World Series of Poker
- Bracelet: None
- Final tables: 5
- Money finishes: 8
- Highest WSOP Main Event finish: 2nd, 1996

World Poker Tour
- Title: None
- Final table: None
- Money finish: 1

= Bruce Van Horn =

American poker player and pathologist

Bruce Van Horn is an American pathologist from Ada, Oklahoma with poker tournament experience and success. He is most noted for his 2nd-place finish to Huck Seed in the $10,000 main event at the 1996 World Series of Poker, for which he won $580,000.

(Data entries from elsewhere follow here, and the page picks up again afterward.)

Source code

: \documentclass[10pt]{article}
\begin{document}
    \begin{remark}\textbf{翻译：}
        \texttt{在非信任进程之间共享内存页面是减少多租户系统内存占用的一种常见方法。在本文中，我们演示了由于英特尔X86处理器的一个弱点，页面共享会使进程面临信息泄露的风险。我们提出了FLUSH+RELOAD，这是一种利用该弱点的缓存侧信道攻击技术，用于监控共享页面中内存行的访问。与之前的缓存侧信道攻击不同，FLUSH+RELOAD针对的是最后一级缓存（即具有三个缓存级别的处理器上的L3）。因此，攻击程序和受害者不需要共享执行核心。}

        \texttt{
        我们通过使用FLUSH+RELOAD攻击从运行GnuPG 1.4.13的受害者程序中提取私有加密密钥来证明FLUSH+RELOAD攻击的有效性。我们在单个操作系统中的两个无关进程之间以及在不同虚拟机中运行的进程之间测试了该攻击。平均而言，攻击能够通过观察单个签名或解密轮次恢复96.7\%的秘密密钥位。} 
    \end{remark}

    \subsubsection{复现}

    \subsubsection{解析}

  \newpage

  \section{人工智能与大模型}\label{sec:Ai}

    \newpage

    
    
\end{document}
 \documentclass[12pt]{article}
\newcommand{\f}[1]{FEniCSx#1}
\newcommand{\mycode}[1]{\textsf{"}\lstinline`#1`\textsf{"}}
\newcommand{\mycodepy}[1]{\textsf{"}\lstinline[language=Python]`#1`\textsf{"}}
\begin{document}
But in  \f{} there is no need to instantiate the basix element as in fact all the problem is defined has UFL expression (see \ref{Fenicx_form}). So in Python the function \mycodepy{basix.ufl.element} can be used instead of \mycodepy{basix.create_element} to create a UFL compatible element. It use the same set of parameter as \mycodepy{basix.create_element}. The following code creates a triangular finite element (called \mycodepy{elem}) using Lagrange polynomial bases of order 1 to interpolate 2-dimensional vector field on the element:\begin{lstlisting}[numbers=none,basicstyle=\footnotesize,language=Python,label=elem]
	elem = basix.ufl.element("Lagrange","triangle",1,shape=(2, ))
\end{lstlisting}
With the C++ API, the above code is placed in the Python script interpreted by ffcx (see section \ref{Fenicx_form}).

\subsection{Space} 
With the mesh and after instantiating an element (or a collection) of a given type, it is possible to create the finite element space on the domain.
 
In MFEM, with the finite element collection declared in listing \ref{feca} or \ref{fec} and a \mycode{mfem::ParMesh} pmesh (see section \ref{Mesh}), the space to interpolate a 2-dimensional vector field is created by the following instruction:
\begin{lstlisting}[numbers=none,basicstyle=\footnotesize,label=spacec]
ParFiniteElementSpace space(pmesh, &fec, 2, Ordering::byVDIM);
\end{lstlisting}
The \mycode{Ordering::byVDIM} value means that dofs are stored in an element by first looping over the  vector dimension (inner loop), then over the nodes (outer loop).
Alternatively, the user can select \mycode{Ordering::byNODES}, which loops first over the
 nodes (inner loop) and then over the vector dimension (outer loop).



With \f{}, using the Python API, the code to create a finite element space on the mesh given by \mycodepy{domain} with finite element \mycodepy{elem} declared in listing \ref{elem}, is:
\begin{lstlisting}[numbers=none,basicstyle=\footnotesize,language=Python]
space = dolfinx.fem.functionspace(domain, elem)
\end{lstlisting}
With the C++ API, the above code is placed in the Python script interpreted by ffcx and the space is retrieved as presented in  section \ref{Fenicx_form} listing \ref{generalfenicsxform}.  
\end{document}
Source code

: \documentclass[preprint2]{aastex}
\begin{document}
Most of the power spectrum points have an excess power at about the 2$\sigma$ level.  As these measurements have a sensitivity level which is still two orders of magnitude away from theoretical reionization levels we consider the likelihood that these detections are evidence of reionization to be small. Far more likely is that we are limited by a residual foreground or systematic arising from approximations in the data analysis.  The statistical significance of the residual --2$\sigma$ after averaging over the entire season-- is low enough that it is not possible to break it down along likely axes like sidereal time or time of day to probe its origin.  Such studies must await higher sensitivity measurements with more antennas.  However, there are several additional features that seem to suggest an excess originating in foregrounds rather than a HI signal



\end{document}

In 2007, Van Horn made the final table of the $1,500 Pot Limit Hold'em event. He finished in 6th place, earning $36,732. He was also featured in a segment aired by ESPN during the episode where he was at the final table. In the segment, a number of top professional players, including T. J. Cloutier, Scotty Nguyen, and Chris Ferguson, were asked who the second-place finisher at the 1996 WSOP Main Event was. No one knew the answer because 1996 was one of the few years that the Main Event final table was not broadcast. Van Horn commented at the final table, in conversation with some of the other players, that he was happy that this event was being recorded so this time there would be proof that he had made the final table.

As of 2008, his total live tournament winnings exceed $850,000. His 8 cashes at the WSOP account for $752,099 of those winnings.